The Higher Institute Of Cinema (Note: Also translated as the Cairo Higher Cinema Institute.) (المعهد العالي للسينما), also known as the Cairo Higher Institute of Cinema, is a film school in Giza, Egypt. It is one of several institutes making up the Egyptian Academy of Arts. Founded in 1959, it is the oldest film school in the Middle East and Africa.

==History==
The Higher Institute of Cinema was founded in 1959 by government decree as one of several arts institutes affiliated to the Ministry of Culture. Its first classes began on October 24, 1959. Egyptian actor Mohammed Karim was the first dean of the institute.

In 1969, the Academy of Arts was created by the government, and the Institute of Cinema became one several attached to the academy.

In 1981, the academy underwent a reorganisation.

In 2019, it was decided that a branch of the Academy of Arts would be established in Alexandria, where the new academy would incorporate all of the educational facilities in Princess Faiqa Ahmed Fouad Palace.

In March 2024, it was announced that a decision was awaited regarding the establishment of another campus of the Academy of Arts, including the Higher Institute of Cinema, the Conservatory, the Higher Institute of Theatrical Arts, and the Higher Institute of Ballet, in El-Shorouk, northeast of Cairo.

==Description==
The Higher Institute of Cinema is part of the Academy of Arts affiliated to the Ministry of Culture.
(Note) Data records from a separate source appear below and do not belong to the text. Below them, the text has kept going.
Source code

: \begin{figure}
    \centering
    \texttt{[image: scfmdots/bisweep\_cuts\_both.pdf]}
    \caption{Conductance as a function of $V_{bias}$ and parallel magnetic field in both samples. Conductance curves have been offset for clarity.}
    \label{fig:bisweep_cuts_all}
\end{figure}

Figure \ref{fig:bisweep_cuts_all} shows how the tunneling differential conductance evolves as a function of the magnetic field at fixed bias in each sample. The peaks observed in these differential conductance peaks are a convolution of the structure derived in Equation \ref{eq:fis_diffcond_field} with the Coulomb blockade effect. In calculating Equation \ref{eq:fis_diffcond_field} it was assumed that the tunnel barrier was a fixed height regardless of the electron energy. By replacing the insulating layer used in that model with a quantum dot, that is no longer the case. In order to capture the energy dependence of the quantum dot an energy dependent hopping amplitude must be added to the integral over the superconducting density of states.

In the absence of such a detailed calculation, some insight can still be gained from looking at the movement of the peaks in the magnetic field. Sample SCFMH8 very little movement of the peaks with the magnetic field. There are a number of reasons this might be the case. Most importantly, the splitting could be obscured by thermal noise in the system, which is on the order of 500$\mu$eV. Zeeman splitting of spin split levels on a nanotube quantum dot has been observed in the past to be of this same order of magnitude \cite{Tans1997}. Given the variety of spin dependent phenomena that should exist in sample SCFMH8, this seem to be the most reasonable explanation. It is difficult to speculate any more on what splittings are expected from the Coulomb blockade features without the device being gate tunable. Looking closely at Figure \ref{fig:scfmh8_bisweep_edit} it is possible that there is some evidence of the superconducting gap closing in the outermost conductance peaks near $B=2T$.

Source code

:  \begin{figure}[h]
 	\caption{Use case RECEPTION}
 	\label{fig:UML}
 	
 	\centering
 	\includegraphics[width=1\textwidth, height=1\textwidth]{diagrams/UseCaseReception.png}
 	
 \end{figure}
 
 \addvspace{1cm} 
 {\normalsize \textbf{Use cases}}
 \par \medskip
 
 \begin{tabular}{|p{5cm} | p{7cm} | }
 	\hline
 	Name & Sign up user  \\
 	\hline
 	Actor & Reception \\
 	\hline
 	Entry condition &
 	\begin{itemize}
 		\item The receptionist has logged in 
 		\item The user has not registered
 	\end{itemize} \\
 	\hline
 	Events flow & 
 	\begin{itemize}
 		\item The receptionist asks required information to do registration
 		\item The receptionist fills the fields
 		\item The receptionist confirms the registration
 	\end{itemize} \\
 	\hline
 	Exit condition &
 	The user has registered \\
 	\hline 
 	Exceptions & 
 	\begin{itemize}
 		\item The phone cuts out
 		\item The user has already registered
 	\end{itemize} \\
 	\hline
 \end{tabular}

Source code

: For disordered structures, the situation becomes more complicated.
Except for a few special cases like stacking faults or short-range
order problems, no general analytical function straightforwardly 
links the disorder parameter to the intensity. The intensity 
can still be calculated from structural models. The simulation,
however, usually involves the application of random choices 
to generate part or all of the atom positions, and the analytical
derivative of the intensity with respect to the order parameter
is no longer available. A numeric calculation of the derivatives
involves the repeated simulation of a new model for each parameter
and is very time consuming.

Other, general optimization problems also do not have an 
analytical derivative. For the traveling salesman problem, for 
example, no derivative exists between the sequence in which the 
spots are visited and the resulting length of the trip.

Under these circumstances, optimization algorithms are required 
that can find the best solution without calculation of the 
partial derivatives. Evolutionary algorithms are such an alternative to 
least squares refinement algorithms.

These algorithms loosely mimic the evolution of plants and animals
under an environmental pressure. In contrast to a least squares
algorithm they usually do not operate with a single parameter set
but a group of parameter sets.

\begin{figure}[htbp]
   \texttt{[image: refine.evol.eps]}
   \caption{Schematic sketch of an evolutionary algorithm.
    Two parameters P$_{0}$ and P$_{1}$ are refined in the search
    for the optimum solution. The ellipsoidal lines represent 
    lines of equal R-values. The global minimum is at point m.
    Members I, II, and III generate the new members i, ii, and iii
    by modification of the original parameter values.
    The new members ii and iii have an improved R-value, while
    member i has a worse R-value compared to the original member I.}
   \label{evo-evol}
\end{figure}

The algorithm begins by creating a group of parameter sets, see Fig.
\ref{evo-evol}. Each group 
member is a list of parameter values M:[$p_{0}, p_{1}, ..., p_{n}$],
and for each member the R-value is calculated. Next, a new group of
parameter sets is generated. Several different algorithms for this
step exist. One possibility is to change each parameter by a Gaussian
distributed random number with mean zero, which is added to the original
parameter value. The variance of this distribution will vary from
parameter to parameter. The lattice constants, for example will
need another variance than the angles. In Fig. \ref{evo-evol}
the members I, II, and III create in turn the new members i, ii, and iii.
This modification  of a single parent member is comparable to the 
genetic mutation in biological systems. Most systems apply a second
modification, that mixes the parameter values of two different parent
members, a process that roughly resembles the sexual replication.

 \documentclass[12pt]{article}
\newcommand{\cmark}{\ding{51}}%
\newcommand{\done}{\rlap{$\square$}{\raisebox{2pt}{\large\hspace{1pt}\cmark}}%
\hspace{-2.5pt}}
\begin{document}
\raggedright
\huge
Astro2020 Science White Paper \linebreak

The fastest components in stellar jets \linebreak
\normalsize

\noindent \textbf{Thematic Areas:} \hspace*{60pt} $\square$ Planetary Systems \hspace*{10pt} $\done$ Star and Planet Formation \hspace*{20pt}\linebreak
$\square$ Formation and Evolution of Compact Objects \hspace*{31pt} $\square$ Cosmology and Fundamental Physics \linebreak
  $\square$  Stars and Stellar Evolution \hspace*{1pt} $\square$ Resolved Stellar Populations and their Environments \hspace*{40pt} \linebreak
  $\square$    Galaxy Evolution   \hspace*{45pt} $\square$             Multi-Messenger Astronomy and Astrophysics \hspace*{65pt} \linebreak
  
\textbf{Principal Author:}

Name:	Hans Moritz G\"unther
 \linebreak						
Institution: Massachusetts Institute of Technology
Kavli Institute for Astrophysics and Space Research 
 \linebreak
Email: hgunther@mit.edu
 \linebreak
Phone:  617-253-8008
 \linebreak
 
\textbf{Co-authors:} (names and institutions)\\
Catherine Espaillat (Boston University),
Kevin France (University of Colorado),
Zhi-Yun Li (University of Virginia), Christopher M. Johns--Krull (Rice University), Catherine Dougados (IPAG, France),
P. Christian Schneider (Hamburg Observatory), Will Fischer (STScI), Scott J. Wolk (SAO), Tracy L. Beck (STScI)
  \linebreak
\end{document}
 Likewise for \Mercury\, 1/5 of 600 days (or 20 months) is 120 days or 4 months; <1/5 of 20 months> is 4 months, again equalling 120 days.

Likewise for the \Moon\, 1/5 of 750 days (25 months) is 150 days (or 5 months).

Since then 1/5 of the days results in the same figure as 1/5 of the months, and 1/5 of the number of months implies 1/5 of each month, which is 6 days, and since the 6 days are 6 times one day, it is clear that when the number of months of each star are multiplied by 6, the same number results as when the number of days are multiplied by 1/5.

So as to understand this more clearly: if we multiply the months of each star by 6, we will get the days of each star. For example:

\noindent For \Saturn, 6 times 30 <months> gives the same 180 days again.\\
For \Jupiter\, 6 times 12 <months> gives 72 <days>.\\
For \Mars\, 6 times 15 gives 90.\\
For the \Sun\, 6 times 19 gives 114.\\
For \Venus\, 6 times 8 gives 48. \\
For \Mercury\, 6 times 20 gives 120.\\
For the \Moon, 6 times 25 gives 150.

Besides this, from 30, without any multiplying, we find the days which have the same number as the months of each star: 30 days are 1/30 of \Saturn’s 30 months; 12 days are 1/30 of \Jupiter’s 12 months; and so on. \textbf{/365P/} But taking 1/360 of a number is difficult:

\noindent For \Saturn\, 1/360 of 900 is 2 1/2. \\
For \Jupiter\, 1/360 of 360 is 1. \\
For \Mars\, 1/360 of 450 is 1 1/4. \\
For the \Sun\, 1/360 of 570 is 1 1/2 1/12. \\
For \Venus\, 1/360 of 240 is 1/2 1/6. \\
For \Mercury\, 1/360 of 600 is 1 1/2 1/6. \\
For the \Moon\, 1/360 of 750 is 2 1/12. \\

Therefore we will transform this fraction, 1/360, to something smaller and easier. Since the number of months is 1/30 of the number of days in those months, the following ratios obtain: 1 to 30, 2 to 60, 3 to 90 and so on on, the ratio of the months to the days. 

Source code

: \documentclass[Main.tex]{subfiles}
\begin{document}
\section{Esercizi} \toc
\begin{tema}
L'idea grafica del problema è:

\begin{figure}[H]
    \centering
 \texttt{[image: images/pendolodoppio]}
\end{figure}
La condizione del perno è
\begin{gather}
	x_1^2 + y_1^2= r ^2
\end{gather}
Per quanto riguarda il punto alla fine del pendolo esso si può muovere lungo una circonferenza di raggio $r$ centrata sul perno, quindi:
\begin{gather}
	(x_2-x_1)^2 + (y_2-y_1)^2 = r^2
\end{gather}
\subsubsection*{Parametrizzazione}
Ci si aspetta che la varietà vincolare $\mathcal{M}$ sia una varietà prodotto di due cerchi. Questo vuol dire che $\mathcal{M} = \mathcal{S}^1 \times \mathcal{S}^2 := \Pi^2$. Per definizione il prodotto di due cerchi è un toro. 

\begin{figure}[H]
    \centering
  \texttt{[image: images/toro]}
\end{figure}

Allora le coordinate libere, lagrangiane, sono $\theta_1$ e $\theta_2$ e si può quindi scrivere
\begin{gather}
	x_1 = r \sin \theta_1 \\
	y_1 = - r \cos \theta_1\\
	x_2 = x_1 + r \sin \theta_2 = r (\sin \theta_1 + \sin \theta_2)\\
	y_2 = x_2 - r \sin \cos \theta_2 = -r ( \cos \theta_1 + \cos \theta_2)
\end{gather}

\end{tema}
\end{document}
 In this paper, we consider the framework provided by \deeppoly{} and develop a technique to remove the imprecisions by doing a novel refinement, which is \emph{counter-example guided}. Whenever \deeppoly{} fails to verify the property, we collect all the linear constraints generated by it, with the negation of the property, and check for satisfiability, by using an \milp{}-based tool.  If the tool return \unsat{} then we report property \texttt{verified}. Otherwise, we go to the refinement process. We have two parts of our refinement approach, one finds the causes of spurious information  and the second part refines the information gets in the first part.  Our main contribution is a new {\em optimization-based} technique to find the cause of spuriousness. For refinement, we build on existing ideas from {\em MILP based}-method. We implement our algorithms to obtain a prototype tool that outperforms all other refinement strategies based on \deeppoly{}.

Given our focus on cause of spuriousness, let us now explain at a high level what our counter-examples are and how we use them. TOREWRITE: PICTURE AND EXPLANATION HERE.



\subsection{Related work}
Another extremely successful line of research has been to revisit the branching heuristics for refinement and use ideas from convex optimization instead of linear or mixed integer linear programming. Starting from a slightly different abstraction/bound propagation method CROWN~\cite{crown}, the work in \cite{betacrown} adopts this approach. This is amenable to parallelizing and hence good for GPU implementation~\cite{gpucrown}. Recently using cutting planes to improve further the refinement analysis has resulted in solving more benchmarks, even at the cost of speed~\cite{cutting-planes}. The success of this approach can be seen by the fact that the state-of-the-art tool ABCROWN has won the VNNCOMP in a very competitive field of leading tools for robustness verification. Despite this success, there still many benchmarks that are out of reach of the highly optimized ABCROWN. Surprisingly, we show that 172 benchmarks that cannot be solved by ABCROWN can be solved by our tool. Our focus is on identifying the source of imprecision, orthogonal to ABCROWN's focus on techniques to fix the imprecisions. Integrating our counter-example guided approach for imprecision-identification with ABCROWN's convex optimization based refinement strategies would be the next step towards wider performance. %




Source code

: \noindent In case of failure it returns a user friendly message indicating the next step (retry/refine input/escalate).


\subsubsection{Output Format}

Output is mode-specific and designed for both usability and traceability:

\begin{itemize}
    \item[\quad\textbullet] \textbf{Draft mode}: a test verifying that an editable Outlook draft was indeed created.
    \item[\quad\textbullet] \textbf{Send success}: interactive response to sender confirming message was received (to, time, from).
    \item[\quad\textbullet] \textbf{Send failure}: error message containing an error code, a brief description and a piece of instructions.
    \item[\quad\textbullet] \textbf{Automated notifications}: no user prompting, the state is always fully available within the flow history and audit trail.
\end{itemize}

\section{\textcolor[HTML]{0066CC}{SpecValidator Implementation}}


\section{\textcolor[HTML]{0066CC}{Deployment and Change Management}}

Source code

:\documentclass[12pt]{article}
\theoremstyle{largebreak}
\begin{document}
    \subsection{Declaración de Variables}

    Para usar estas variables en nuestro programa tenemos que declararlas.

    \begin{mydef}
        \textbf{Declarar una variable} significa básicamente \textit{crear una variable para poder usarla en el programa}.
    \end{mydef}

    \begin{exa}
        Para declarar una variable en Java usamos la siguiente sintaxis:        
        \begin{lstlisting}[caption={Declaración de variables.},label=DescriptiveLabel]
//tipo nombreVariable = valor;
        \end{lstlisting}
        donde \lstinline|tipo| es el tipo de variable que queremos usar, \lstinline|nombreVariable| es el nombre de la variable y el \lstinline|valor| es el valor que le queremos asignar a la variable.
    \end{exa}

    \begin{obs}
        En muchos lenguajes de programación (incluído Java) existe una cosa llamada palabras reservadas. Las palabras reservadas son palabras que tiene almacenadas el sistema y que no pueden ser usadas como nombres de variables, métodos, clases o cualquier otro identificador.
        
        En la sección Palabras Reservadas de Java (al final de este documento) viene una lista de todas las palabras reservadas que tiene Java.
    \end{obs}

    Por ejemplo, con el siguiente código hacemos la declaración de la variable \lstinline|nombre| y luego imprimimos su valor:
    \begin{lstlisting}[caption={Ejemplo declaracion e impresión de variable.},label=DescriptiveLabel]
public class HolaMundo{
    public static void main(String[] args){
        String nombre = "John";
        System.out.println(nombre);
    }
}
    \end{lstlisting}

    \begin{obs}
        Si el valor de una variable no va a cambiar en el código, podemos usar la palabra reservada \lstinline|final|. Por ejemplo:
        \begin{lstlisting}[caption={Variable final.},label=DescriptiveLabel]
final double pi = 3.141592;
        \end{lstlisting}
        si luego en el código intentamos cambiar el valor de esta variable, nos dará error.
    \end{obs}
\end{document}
As of 2019 the institute offered courses for both cinema and television in the following subjects:

- Screenwriting
- Film production
- Directing
- Scene and costume designing
- Cinematography
- Sound design
- Montage (television and film)
- Animation

It offered the following degrees:
- B.A. in cinematic arts, majors in one of the above-mentioned subjects
- Post-graduate diploma in the arts of cinema in one of the above-mentioned subjects
- Master's degree
- Ph.D. in arts or in philosophy of arts in the above-mentioned subjects
- D.A.

==People==

===Staff===
Ahmed Kamel Morsi was head of direction at the Institute. Helmi Halim taught scriptwriting there from 1959 until his death in 1971.

===Alumni===
Graduates of the institute include:
- Sulafa Jadallah, the first Palestinian woman to work in film production.
- Ahmed Nader Galal, Egyptian film director.
- Ahmed Mekky, Egyptian actor and director.
- Imane Mesbahi, Moroccan filmmaker and actress.
- Ateyyat El Abnoudy, Egyptian Film director.